Serpentine Squiggles

The Lord of the Rings is well​-​known story. It’s real, and we can say a few things about it: for instance that it includes a character named ‘Frodo’, that it is typically split into three books, that it is written in english, that it is over 570 thousand words long.

One of these is not like the other, however. The Lord of the Rings has been translated many times. Into french, into russian. There are omnibus editions of the work which are bound as a single book.

And, of course, it has a different wordcount in different languages.

Nevertheless, each one would have a character we would identify as Frodo, if not necessarily by those symbols. Indeed, in languages with different character sets, like Japanese or Korean, almost no a symbol of the original text is likely to remain — yet we would still identify it as The Lord of the Rings, still.

(There may be nihilists who will bite the bullet and say no, a translation of TLotR is a different story. No, a differently divided print run is a different story. No, each copy of TLotR is a different, albeit similar, story. I don’t care, and nothing stops us from defining a notion of equivalence between editions, whether we call it ‘identity’ or not.)

So this spiritual essence of TLotR​-​ness that persists through translations — we can of course say things like ‘Frodo exists’ or ‘the Battle of Helm’s Deep occured’. What all can we say? There are certain tempting statements, like “TLotR is a long story” — yet the wordcount fluctuates throughout versions. I know from correspondencies with a russian friend that russian versions of his stories typically have less words — yet the character count remains intriguingly similar, as if there’s some conservation of information density.

Indeed, we should expect that even in the tersest human language, TLotR is still longer than, say, “The Last Question.”

What counts as a language, though? Plaintext compresses well — so the ‘language’ of a LZMA would be quite short. Do conlangs count? Do hypothetical languages you could make count? I can imagine a language so efficiently and specifically optimized for talking about fantasy journeys and battles that entire chapters of TLotR could be written in a few sentences — but for which the notion of ‘computer’ is completely foreign, requiring entire books worth of groundwork and elaboration on its feasibility and cultural context.

What about a language of aliens so deeply appreciative of Tolkein’s work that the entirety of any book is communicable with but a single word — not as an abbreviation, but such that you don’t even truly speak the language if the word fehewa doen’t call to mind the entirety of Fellowship of Ring, just as you aren’t using english correctly if you hear ‘blue’ and don’t comprehend this is a experiential color, it has connotations of sadness, it’s typically a property of to light, etc.
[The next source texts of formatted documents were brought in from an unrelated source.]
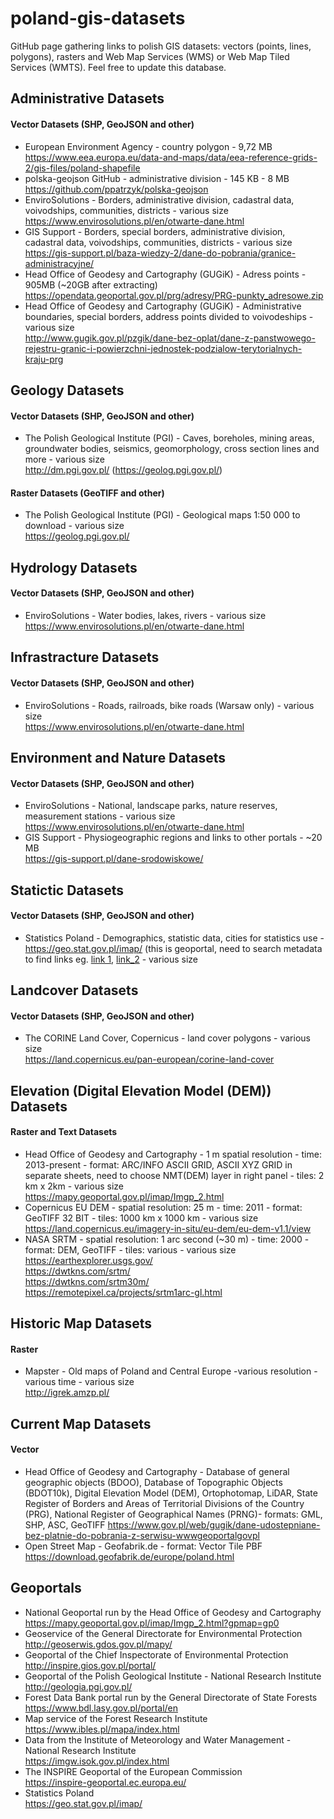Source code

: # poland-gis-datasets
GitHub page gathering links to polish GIS datasets: vectors (points, lines, polygons), rasters and Web Map Services (WMS) or Web Map Tiled Services (WMTS). Feel free to update this database.

## Administrative Datasets
#### Vector Datasets (SHP, GeoJSON and other)
- European Environment Agency - country polygon - 9,72 MB<br /> 
https://www.eea.europa.eu/data-and-maps/data/eea-reference-grids-2/gis-files/poland-shapefile
- polska-geojson GitHub - administrative division  - 145 KB - 8 MB <br /> 
https://github.com/ppatrzyk/polska-geojson
- EnviroSolutions - Borders, administrative division, cadastral data, voivodships, communities, districts  - various size<br />
https://www.envirosolutions.pl/en/otwarte-dane.html
- GIS Support - Borders, special borders, administrative division, cadastral data, voivodships, communities, districts - various size <br />
 https://gis-support.pl/baza-wiedzy-2/dane-do-pobrania/granice-administracyjne/
- Head Office of Geodesy and Cartography (GUGiK) - Adress points - 905MB (~20GB after extracting) <br />
https://opendata.geoportal.gov.pl/prg/adresy/PRG-punkty_adresowe.zip
- Head Office of Geodesy and Cartography (GUGiK)  - Administrative boundaries, special borders, address points divided to voivodeships - various size<br />
http://www.gugik.gov.pl/pzgik/dane-bez-oplat/dane-z-panstwowego-rejestru-granic-i-powierzchni-jednostek-podzialow-terytorialnych-kraju-prg

## Geology Datasets
#### Vector Datasets (SHP, GeoJSON and other)
- The Polish Geological Institute (PGI) - Caves, boreholes, mining areas, groundwater bodies, seismics, geomorphology, cross section lines and more - various size<br />
http://dm.pgi.gov.pl/ (https://geolog.pgi.gov.pl/)

#### Raster Datasets (GeoTIFF and other)
- The Polish Geological Institute (PGI) - Geological maps 1:50 000 to download - various size<br />
https://geolog.pgi.gov.pl/

## Hydrology Datasets
#### Vector Datasets (SHP, GeoJSON and other)
- EnviroSolutions - Water bodies, lakes, rivers - various size<br/>
https://www.envirosolutions.pl/en/otwarte-dane.html

## Infrastracture Datasets
#### Vector Datasets (SHP, GeoJSON and other)
- EnviroSolutions - Roads, railroads, bike roads (Warsaw only) - various size<br />
https://www.envirosolutions.pl/en/otwarte-dane.html

## Environment and Nature Datasets
#### Vector Datasets (SHP, GeoJSON and other)
- EnviroSolutions - National, landscape parks, nature reserves, measurement stations - various size<br />
https://www.envirosolutions.pl/en/otwarte-dane.html
- GIS Support - Physiogeographic regions and links to other portals - ~20 MB<br />
https://gis-support.pl/dane-srodowiskowe/

## Statictic Datasets
#### Vector Datasets (SHP, GeoJSON and other)
- Statistics Poland - Demographics, statistic data, cities for statistics use -  https://geo.stat.gov.pl/imap/ (this is geoportal, need to search metadata to find links eg. [link 1](http://geo.stat.gov.pl/atom_web-0.1.0/download/?fileId=33d3e42d631f6d294837a7cf68d6c332&name=SU_BREC_2020_OBW.zip), [link_2](http://geo.stat.gov.pl/atom_web-0.1.0/download/?fileId=0a9505c91b1ba368455026a09e183163&name=SU_BREC_2020_REJ.zip) - various size

## Landcover Datasets
#### Vector Datasets (SHP, GeoJSON and other)
- The CORINE Land Cover, Copernicus - land cover polygons - various size<br />
https://land.copernicus.eu/pan-european/corine-land-cover

## Elevation (Digital Elevation Model (DEM)) Datasets
#### Raster and Text Datasets
- Head Office of Geodesy and Cartography - 1 m spatial resolution - time: 2013-present - format: ARC/INFO ASCII GRID, ASCII XYZ GRID in separate sheets, need to choose NMT(DEM) layer in right panel - tiles: 2 km x 2km - various size<br />
https://mapy.geoportal.gov.pl/imap/Imgp_2.html
- Copernicus EU DEM - spatial resolution: 25 m - time: 2011 - format: GeoTIFF 32 BIT - tiles: 1000 km x 1000 km - various size<br />
https://land.copernicus.eu/imagery-in-situ/eu-dem/eu-dem-v1.1/view
- NASA SRTM - spatial resolution: 1 arc second (~30 m) - time: 2000 - format: DEM, GeoTIFF - tiles: various - various size<br /> https://earthexplorer.usgs.gov/<br /> 
https://dwtkns.com/srtm/<br /> 
https://dwtkns.com/srtm30m/<br />
https://remotepixel.ca/projects/srtm1arc-gl.html<br />

## Historic Map Datasets
#### Raster
- Mapster - Old maps of Poland and Central Europe -various resolution - various time - various size<br />
http://igrek.amzp.pl/

## Current Map Datasets
#### Vector
- Head Office of Geodesy and Cartography - Database of general geographic objects (BDOO), Database of Topographic Objects (BDOT10k), Digital Elevation Model (DEM), Ortophotomap, LiDAR, State Register of Borders and Areas of Territorial Divisions of the Country (PRG), National Register of Geographical Names (PRNG)- formats: GML, SHP, ASC, GeoTIFF
https://www.gov.pl/web/gugik/dane-udostepniane-bez-platnie-do-pobrania-z-serwisu-wwwgeoportalgovpl
- Open Street Map - Geofabrik.de - format: Vector Tile PBF
https://download.geofabrik.de/europe/poland.html

## Geoportals
- National Geoportal run by the Head Office of Geodesy and Cartography<br />
https://mapy.geoportal.gov.pl/imap/Imgp_2.html?gpmap=gp0
- Geoservice of the General Directorate for Environmental Protection<br />
http://geoserwis.gdos.gov.pl/mapy/
- Geoportal of the Chief Inspectorate of Environmental Protection<br />
http://inspire.gios.gov.pl/portal/
- Geoportal of the Polish Geological Institute - National Research Institute<br />
http://geologia.pgi.gov.pl/
- Forest Data Bank portal run by the General Directorate of State Forests<br />
https://www.bdl.lasy.gov.pl/portal/en
- Map service of the Forest Research Institute<br />
https://www.ibles.pl/mapa/index.html
- Data from the Institute of Meteorology and Water Management - National Research Institute<br />
https://imgw.isok.gov.pl/index.html
- The INSPIRE Geoportal of the European Commission<br />
https://inspire-geoportal.ec.europa.eu/
- Statistics Poland<br />
https://geo.stat.gov.pl/imap/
Of course, these examples feel mightily cheaty. Surely even if you could summarize a climatic scene in four wordsbarely audible, it would rob it of so much emotional impact — and if one scene stirs the heart and another does not, is it really a translation?

But we aren’t here to talk about that, not really.


Our analogy is no longer doing us favors, so let’s step back and speak in more precise terms.

Only the original target of this post knows this, but I’m not talking about The Lord of the Rings at all. I’m really talking about functions, or computer programs.

(It’s all the same, in truth, since there is a computer program which prints the source of TLotR in some language, or answers questions like “what happens first” and “after x, what happens?”)

We need two notions: syntax and semantics.

In a word, respectively, syntax is extrinsic and semantics are intrinsic. Semantics is “this function multiplies two numbers”, syntax is “this function requires 15 SLOC to write.”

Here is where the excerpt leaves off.